Antonio Guedes de Brito (1625) foi agraciado com a doação de extensa sesmaria que ocupava grande extensão de terras, inclusive em área de Irundiara  Jacaraci. Com o afluxo de população, as terras de Antonio Guedes de Brito (Casa da Ponte), que era casado com D. Guiomar Ximenes de Aragão, passaram a ser aforadas (contratadas em regime de enfiteuse*) com muitas pessoas, que passaram a criar gado e a manter cultura de subsistência. As terras depois passaram para Isabel Guedes de Brito, que se casou com Antonio da Silva Pimentel. A prática de aforar as terras, parcelando-as, fez surgir, assim, diversas “fazendas”, com o que a região foi sendo ocupada. Os registros dos contratos feitos pela Casa da Ponte demonstram que algumas localidades e povoados surgiram de fazendas originárias dos mencionados contratos. No Século XIX, houve autorização legal possibilitando não só o aforamento daquelas terras, mas também sua venda. Assim, a Casa da Ponte, convergindo com interesse de terceiros em explorar a terra, contribuiu para ocupação de grande faixa sertaneja.
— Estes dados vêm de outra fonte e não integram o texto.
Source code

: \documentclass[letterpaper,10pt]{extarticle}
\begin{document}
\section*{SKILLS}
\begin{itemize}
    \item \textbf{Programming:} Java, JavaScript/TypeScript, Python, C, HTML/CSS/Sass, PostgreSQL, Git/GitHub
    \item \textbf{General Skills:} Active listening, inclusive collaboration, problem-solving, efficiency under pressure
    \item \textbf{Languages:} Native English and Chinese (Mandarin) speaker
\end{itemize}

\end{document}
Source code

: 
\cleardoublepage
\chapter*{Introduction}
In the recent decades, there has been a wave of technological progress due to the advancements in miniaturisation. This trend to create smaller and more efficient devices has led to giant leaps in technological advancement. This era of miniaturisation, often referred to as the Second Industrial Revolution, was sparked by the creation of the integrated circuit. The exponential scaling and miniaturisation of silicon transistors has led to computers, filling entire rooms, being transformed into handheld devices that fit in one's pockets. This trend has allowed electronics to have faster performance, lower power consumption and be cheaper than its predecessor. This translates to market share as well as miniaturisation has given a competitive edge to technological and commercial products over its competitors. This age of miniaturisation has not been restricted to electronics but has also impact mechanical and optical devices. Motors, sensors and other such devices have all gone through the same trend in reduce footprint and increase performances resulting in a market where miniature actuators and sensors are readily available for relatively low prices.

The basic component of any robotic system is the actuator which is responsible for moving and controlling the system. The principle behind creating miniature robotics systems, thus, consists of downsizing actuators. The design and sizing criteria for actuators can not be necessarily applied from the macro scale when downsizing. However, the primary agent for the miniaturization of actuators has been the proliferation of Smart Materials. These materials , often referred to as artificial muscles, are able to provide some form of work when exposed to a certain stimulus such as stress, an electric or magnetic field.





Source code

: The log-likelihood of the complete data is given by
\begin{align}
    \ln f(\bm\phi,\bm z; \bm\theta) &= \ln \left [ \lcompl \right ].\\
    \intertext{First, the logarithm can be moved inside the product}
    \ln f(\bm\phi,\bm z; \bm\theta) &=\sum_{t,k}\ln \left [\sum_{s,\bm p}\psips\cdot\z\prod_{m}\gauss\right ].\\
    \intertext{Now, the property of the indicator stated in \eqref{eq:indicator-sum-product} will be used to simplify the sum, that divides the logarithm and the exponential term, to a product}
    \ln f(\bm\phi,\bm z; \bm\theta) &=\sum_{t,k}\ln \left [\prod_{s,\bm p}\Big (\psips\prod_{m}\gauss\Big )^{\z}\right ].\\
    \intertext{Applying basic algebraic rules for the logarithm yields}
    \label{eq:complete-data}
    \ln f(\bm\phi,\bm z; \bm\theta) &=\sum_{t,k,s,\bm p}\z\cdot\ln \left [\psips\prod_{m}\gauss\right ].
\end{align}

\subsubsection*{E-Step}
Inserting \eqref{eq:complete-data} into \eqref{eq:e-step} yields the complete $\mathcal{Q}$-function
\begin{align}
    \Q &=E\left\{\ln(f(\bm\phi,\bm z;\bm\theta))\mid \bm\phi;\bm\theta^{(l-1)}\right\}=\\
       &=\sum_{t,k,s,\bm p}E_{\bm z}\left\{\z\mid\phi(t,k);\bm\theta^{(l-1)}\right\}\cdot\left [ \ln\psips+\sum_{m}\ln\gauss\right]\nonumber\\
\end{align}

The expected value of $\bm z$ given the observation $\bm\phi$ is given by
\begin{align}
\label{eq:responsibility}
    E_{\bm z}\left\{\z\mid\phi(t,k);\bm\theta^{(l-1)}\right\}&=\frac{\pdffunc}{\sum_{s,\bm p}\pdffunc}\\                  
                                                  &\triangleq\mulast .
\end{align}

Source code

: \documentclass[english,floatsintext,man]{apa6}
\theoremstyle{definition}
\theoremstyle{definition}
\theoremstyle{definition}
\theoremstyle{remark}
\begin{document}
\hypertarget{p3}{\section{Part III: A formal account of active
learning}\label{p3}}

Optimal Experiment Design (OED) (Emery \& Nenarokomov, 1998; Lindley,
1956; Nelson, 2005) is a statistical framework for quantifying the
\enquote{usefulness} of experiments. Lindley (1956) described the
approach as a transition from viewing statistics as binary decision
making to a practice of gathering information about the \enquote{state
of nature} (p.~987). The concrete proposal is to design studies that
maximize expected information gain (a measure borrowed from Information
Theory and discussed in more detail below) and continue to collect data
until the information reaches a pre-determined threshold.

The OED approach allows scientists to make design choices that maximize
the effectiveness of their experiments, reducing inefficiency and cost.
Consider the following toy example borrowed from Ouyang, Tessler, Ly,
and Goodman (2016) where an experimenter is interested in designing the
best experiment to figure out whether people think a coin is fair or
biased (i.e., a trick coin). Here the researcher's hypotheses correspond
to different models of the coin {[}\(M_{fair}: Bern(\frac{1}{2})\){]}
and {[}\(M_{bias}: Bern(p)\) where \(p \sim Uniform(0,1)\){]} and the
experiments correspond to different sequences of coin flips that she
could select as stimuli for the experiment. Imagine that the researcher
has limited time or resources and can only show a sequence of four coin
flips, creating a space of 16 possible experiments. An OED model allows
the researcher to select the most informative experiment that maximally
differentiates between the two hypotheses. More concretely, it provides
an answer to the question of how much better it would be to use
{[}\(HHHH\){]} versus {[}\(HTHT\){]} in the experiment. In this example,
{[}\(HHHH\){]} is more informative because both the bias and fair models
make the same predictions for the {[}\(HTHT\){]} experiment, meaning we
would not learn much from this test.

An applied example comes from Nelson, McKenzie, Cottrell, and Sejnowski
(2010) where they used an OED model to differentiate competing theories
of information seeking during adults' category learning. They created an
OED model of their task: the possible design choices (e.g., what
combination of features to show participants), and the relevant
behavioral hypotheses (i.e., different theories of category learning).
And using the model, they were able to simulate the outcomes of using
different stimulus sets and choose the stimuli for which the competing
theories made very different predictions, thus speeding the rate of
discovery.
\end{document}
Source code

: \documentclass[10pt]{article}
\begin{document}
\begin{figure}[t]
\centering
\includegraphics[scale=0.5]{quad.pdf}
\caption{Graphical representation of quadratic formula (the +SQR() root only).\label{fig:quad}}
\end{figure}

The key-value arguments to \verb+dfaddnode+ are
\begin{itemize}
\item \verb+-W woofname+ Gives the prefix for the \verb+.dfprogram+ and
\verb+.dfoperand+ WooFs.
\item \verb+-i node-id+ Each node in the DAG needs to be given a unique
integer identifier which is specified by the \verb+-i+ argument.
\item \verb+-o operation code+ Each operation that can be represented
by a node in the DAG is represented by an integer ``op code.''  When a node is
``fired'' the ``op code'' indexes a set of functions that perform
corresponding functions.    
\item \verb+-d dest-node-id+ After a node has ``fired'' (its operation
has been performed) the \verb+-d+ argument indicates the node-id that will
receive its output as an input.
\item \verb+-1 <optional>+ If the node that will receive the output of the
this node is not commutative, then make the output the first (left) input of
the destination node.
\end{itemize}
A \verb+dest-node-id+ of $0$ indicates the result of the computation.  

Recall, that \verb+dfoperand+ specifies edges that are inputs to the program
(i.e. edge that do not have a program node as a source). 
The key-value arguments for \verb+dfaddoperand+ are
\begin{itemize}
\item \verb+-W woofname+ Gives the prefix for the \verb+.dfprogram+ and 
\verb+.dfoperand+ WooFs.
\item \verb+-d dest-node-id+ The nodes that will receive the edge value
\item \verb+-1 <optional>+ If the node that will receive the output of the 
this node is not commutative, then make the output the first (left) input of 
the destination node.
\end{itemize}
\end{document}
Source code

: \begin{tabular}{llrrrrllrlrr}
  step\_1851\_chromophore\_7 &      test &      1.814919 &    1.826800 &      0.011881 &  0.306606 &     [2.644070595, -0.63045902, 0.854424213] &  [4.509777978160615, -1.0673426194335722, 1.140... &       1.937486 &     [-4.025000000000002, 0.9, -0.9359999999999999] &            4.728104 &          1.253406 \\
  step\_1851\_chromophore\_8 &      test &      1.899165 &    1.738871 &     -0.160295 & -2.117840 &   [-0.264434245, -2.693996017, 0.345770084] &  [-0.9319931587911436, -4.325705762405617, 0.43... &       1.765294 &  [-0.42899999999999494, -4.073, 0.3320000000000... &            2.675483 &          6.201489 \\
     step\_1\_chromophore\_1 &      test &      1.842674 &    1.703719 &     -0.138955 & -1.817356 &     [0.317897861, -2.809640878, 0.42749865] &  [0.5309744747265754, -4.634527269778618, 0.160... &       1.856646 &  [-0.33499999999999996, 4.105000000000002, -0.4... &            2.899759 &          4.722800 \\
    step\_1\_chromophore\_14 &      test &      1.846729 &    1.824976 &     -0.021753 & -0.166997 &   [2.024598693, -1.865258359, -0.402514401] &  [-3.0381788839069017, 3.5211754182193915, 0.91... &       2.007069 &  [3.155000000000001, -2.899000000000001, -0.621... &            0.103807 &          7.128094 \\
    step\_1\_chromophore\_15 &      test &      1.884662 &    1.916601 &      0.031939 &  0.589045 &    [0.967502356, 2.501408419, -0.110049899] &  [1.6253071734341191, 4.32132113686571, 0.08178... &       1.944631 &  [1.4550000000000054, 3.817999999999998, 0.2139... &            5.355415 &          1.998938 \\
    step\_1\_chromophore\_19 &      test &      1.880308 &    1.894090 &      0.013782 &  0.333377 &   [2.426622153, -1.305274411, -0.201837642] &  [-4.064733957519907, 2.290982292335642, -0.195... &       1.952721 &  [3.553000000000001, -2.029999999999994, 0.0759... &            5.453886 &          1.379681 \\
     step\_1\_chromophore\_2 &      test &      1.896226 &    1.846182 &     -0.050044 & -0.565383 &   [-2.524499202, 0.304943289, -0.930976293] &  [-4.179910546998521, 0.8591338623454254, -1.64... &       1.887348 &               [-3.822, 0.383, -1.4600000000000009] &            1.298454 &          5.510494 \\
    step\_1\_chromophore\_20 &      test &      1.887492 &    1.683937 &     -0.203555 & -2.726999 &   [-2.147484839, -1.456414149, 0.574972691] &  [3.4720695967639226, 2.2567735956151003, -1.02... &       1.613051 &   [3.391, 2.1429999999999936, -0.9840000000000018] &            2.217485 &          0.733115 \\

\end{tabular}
d) Estabelecimento do Distrito Diamantino –

Parece-me, também, que o estabelecimento do Distrito Diamantino, em Minas Gerais, é responsável pela ocupação da área de Condeúba, incluindo Jacaraci e Irundiara.

Como se sabe, descobertos diamantes no Serro (minas Gerais), sua exploração passou a ser feita de forma diferente da exploração do ouro. Para a exploração do diamante, o governo de Portugal, mediante contrato, serviu-se de um contratador. O Contratador de Diamantes exercia grande autoridade sobre uma imensa região e, mediante paga ao tesouro de Portugal, explorava o diamante, arcando com todos os custos desta. À medida que pedras preciosas iam sendo descobertas nas áreas vizinhas, o Distrito Diamantino ampliava suas fronteiras. Veja-se que estas chegaram até o Valo Fundo.

Ora, uma área de economia dinâmica exigiu em seu entorno área produtiva complementar. Apesar de restrições para a entrada de pessoas no Distrito Diamantino (as entradas deviam ser autorizadas), isso não impediu relacionamento entre esse e área circunvizinha, dando dinamismo a essa.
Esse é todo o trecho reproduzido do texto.